WHAT YOU SHOULD DO
In the data below, one line contains "[49]: /sensu-go/5.8/reference/license" and a later one contains "[67]: /sensu-go/5.11/dashboard/overview". Print both, with every line between them, exactly and alone.

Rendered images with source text
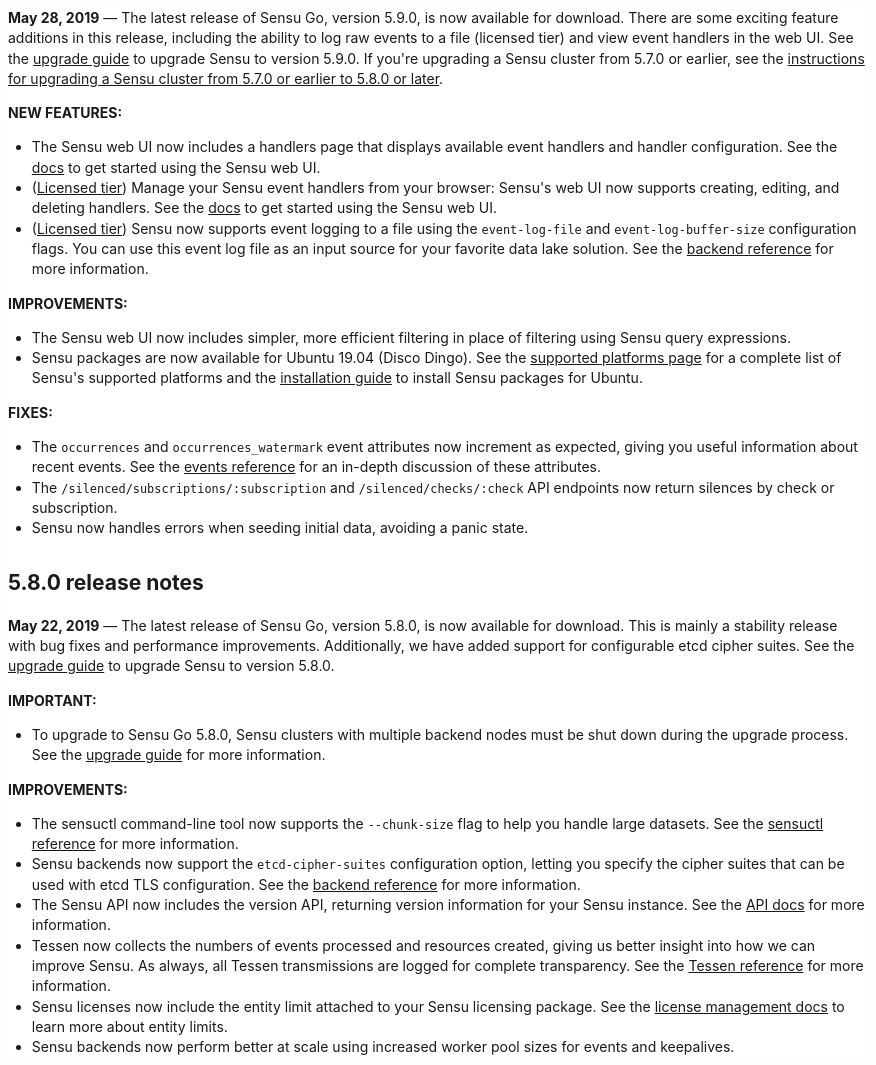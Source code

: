 **May 28, 2019** &mdash; The latest release of Sensu Go, version 5.9.0, is now available for download.
There are some exciting feature additions in this release, including the ability to log raw events to a file (licensed tier) and view event handlers in the web UI.
See the [upgrade guide][52] to upgrade Sensu to version 5.9.0.
If you're upgrading a Sensu cluster from 5.7.0 or earlier, see the [instructions for upgrading a Sensu cluster from 5.7.0 or earlier to 5.8.0 or later][59].

**NEW FEATURES:**

- The Sensu web UI now includes a handlers page that displays available event handlers and handler configuration. See the [docs][54] to get started using the Sensu web UI.
- ([Licensed tier][53]) Manage your Sensu event handlers from your browser: Sensu's web UI now supports creating, editing, and deleting handlers. See the [docs][54] to get started using the Sensu web UI.
- ([Licensed tier][53]) Sensu now supports event logging to a file using the `event-log-file` and `event-log-buffer-size` configuration flags. You can use this event log file as an input source for your favorite data lake solution. See the [backend reference][55] for more information.

**IMPROVEMENTS:**

- The Sensu web UI now includes simpler, more efficient filtering in place of filtering using Sensu query expressions.
- Sensu packages are now available for Ubuntu 19.04 (Disco Dingo). See the [supported platforms page][56] for a complete list of Sensu's supported platforms and the [installation guide][57] to install Sensu packages for Ubuntu.

**FIXES:**

- The `occurrences` and `occurrences_watermark` event attributes now increment as expected, giving you useful information about recent events. See the [events reference][58] for an in-depth discussion of these attributes.
- The `/silenced/subscriptions/:subscription` and `/silenced/checks/:check` API endpoints now return silences by check or subscription.
- Sensu now handles errors when seeding initial data, avoiding a panic state.

## 5.8.0 release notes

**May 22, 2019** &mdash; The latest release of Sensu Go, version 5.8.0, is now available for download.
This is mainly a stability release with bug fixes and performance improvements. Additionally, we have added support for configurable etcd cipher suites.
See the [upgrade guide][51] to upgrade Sensu to version 5.8.0.

**IMPORTANT:**

- To upgrade to Sensu Go 5.8.0, Sensu clusters with multiple backend nodes must be shut down during the upgrade process. See the [upgrade guide][51] for more information.

**IMPROVEMENTS:**

- The sensuctl command-line tool now supports the `--chunk-size` flag to help you handle large datasets. See the [sensuctl reference][45] for more information.
- Sensu backends now support the `etcd-cipher-suites` configuration option, letting you specify the cipher suites that can be used with etcd TLS configuration. See the [backend reference][47] for more information.
- The Sensu API now includes the version API, returning version information for your Sensu instance. See the [API docs][46] for more information.
- Tessen now collects the numbers of events processed and resources created, giving us better insight into how we can improve Sensu. As always, all Tessen transmissions are logged for complete transparency. See the [Tessen reference][48] for more information.
- Sensu licenses now include the entity limit attached to your Sensu licensing package. See the [license management docs][49] to learn more about entity limits.
- Sensu backends now perform better at scale using increased worker pool sizes for events and keepalives.

[1]: /sensu-go/latest/installation/upgrade
[2]: https://semver.org/spec/v2.0.0.html
[3]: /sensu-go/5.1/installation/upgrade#upgrading-sensu-backend-binaries-to-5-1-0
[4]: /sensu-go/5.1/reference/agent
[5]: https://github.com/sensu/sensu-go/blob/master/CHANGELOG.md#500---2018-11-30
[6]: https://blog.sensu.io/sensu-go-is-here
[7]: https://github.com/sensu/sandbox/tree/master/sensu-go/core
[8]: /sensu-go/5.0/installation/install-sensu
[9]: /sensu-go/5.0/guides/monitor-server-resources
[10]: /sensu-go/5.1/reference/rbac#managing-users
[11]: /sensu-go/5.1/api/auth
[12]: /sensu-go/5.1/installation/install-sensu
[13]: https://nvd.nist.gov/vuln/detail/CVE-2019-6486
[14]: https://blog.sensu.io/enterprise-features-in-sensu-go
[15]: https://docs.sensu.io/sensu-go/5.2/reference/checks/#check-output-truncation-attributes
[16]: /sensu-go/5.2/installation/install-sensu
[17]: /sensu-go/5.2/sensuctl/reference/#global-flags
[18]: /sensu-go/5.3/reference/checks#spec-attributes
[19]: /sensu-go/5.3/getting-started/enterprise
[20]: /sensu-go/5.3/installation/auth
[21]: /sensu-go/5.3/reference/agent#creating-monitoring-events-using-the-agent-tcp-and-udp-sockets
[22]: /sensu-go/5.4/api/overview#pagination
[23]: /sensu-go/5.4/dashboard/overview
[24]: /sensu-go/5.4/reference/backend#dashboard-configuration-flags
[25]: /sensu-go/5.4/guides/securing-sensu
[26]: /sensu-go/5.4/reference/agent#events-post
[27]: /sensu-go/5.5/reference/tessen
[28]: https://blog.sensu.io/announcing-tessen-the-sensu-call-home-service
[29]: /sensu-go/5.5/reference/agent#general-configuration-flags
[30]: /sensu-go/5.5/reference/agent#creating-monitoring-events-using-the-agent-tcp-and-udp-sockets
[31]: /sensu-go/5.4/api/metrics
[32]: /sensu-go/5.6/dashboard/overview
[33]: /sensu-go/5.6/getting-started/enterprise
[34]: /sensu-go/5.6/api/overview#filtering
[35]: /sensu-go/5.6/sensuctl/reference#filtering
[36]: /sensu-go/5.6/api/health
[37]: /sensu-go/5.6/installation/auth/
[38]: /sensu-go/5.6/installation/auth/#binding-attributes
[39]: /sensu-go/5.6/installation/auth/#active-directory-binding-attributes
[40]: /sensu-go/5.6/reference/agent#general-configuration-flags
[41]: /sensu-go/5.7/installation/install-sensu#windows-agent
[42]: /sensu-go/5.7/reference/agent#operation
[43]: /sensu-go/5.7/api/overview#filtering
[44]: https://discourse.sensu.io/t/introducing-usage-limits-in-the-sensu-go-free-tier/1156
[45]: /sensu-go/5.8/sensuctl/reference#handling-large-datasets
[46]: /sensu-go/5.8/api/version
[47]: /sensu-go/5.8/reference/backend#etcd-cipher-suites
[48]: /sensu-go/5.8/reference/tessen
[49]: /sensu-go/5.8/reference/license
[50]: /sensu-go/5.8/reference/backend#advanced-configuration-options
[51]: /sensu-go/5.8/installation/upgrade#upgrading-sensu-clusters-from-5-7-0-or-earlier-to-5-8-0-or-later
[52]: /sensu-go/5.9/installation/upgrade
[53]: /sensu-go/5.9/getting-started/enterprise
[54]: /sensu-go/5.9/dashboard/overview
[55]: /sensu-go/5.9/reference/backend#event-logging
[56]: /sensu-go/5.9/installation/platforms
[57]: /sensu-go/5.9/installation/install-sensu
[58]: /sensu-go/5.9/reference/events#occurrences-and-occurrences-watermark
[59]: /sensu-go/5.9/installation/upgrade/#upgrading-sensu-clusters-from-5-7-0-or-earlier-to-5-8-0-or-later
[60]: /sensu-go/latest/getting-started/enterprise
[61]: /sensu-go/5.10/reference/datastore
[62]: /sensu-go/5.10/api/cluster#the-clusterid-API-endpoint
[63]: /sensu-go/5.10/sensuctl/reference#creating-resources-across-namespaces
[64]: /sensu-go/5.10/reference/rbac/#assigning-group-permissions-across-all-namespaces
[65]: /sensu-go/5.10/dashboard/overview
[66]: /sensu-go/5.10/dashboard/filtering
[67]: /sensu-go/5.11/dashboard/overview
[68]: /sensu-go/5.11/getting-started/enterprise
[69]: /sensu-go/5.11/installation/verify
[70]: /sensu-go/5.11/reference/assets#examples
[71]: /sensu-go/5.11/reference/agent#disable-assets
[72]: /sensu-go/5.11/sensuctl/reference#deleting-resources
[73]: /sensu-go/5.11/installation/platforms
[74]: /sensu-go/5.11/installation/auth#active-directory-authentication
[75]: /sensu-go/5.11/api/overview
[76]: /sensu-go/5.11/sensuctl/reference#view-sensuctl-config
[77]: /sensu-go/5.11/reference/backend#advanced-configuration-options
[78]: /sensu-go/5.12/reference/agent/#allow-list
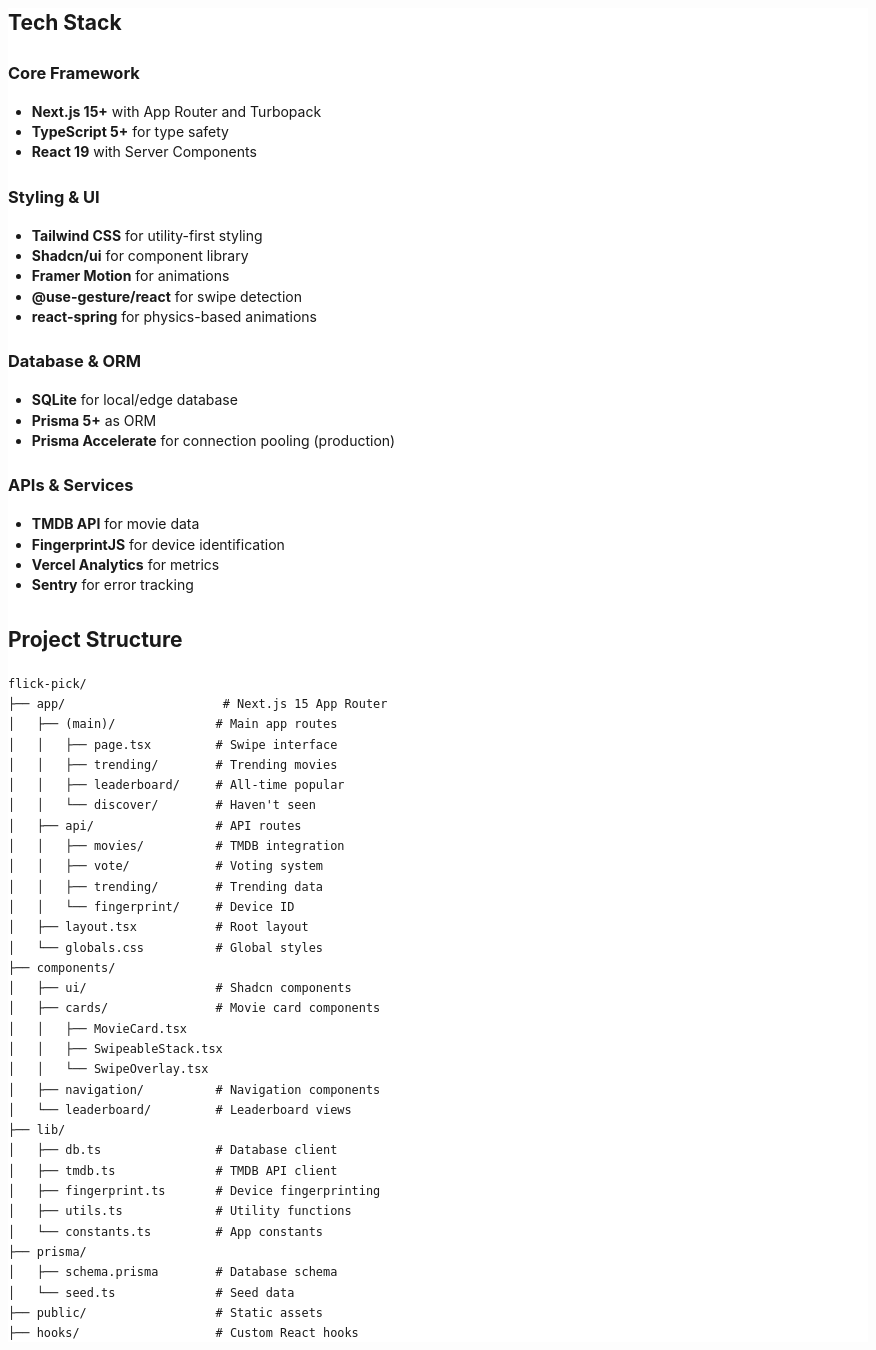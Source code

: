 ## Tech Stack

### Core Framework
- **Next.js 15+** with App Router and Turbopack
- **TypeScript 5+** for type safety
- **React 19** with Server Components

### Styling & UI
- **Tailwind CSS** for utility-first styling
- **Shadcn/ui** for component library
- **Framer Motion** for animations
- **@use-gesture/react** for swipe detection
- **react-spring** for physics-based animations

### Database & ORM
- **SQLite** for local/edge database
- **Prisma 5+** as ORM
- **Prisma Accelerate** for connection pooling (production)

### APIs & Services
- **TMDB API** for movie data
- **FingerprintJS** for device identification
- **Vercel Analytics** for metrics
- **Sentry** for error tracking

## Project Structure

```
flick-pick/
├── app/                      # Next.js 15 App Router
│   ├── (main)/              # Main app routes
│   │   ├── page.tsx         # Swipe interface
│   │   ├── trending/        # Trending movies
│   │   ├── leaderboard/     # All-time popular
│   │   └── discover/        # Haven't seen
│   ├── api/                 # API routes
│   │   ├── movies/          # TMDB integration
│   │   ├── vote/            # Voting system
│   │   ├── trending/        # Trending data
│   │   └── fingerprint/     # Device ID
│   ├── layout.tsx           # Root layout
│   └── globals.css          # Global styles
├── components/
│   ├── ui/                  # Shadcn components
│   ├── cards/               # Movie card components
│   │   ├── MovieCard.tsx
│   │   ├── SwipeableStack.tsx
│   │   └── SwipeOverlay.tsx
│   ├── navigation/          # Navigation components
│   └── leaderboard/         # Leaderboard views
├── lib/
│   ├── db.ts                # Database client
│   ├── tmdb.ts              # TMDB API client
│   ├── fingerprint.ts       # Device fingerprinting
│   ├── utils.ts             # Utility functions
│   └── constants.ts         # App constants
├── prisma/
│   ├── schema.prisma        # Database schema
│   └── seed.ts              # Seed data
├── public/                  # Static assets
├── hooks/                   # Custom React hooks
```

RESULT FOR THIS EXERCISE
[49]: /sensu-go/5.8/reference/license
[50]: /sensu-go/5.8/reference/backend#advanced-configuration-options
[51]: /sensu-go/5.8/installation/upgrade#upgrading-sensu-clusters-from-5-7-0-or-earlier-to-5-8-0-or-later
[52]: /sensu-go/5.9/installation/upgrade
[53]: /sensu-go/5.9/getting-started/enterprise
[54]: /sensu-go/5.9/dashboard/overview
[55]: /sensu-go/5.9/reference/backend#event-logging
[56]: /sensu-go/5.9/installation/platforms
[57]: /sensu-go/5.9/installation/install-sensu
[58]: /sensu-go/5.9/reference/events#occurrences-and-occurrences-watermark
[59]: /sensu-go/5.9/installation/upgrade/#upgrading-sensu-clusters-from-5-7-0-or-earlier-to-5-8-0-or-later
[60]: /sensu-go/latest/getting-started/enterprise
[61]: /sensu-go/5.10/reference/datastore
[62]: /sensu-go/5.10/api/cluster#the-clusterid-API-endpoint
[63]: /sensu-go/5.10/sensuctl/reference#creating-resources-across-namespaces
[64]: /sensu-go/5.10/reference/rbac/#assigning-group-permissions-across-all-namespaces
[65]: /sensu-go/5.10/dashboard/overview
[66]: /sensu-go/5.10/dashboard/filtering
[67]: /sensu-go/5.11/dashboard/overview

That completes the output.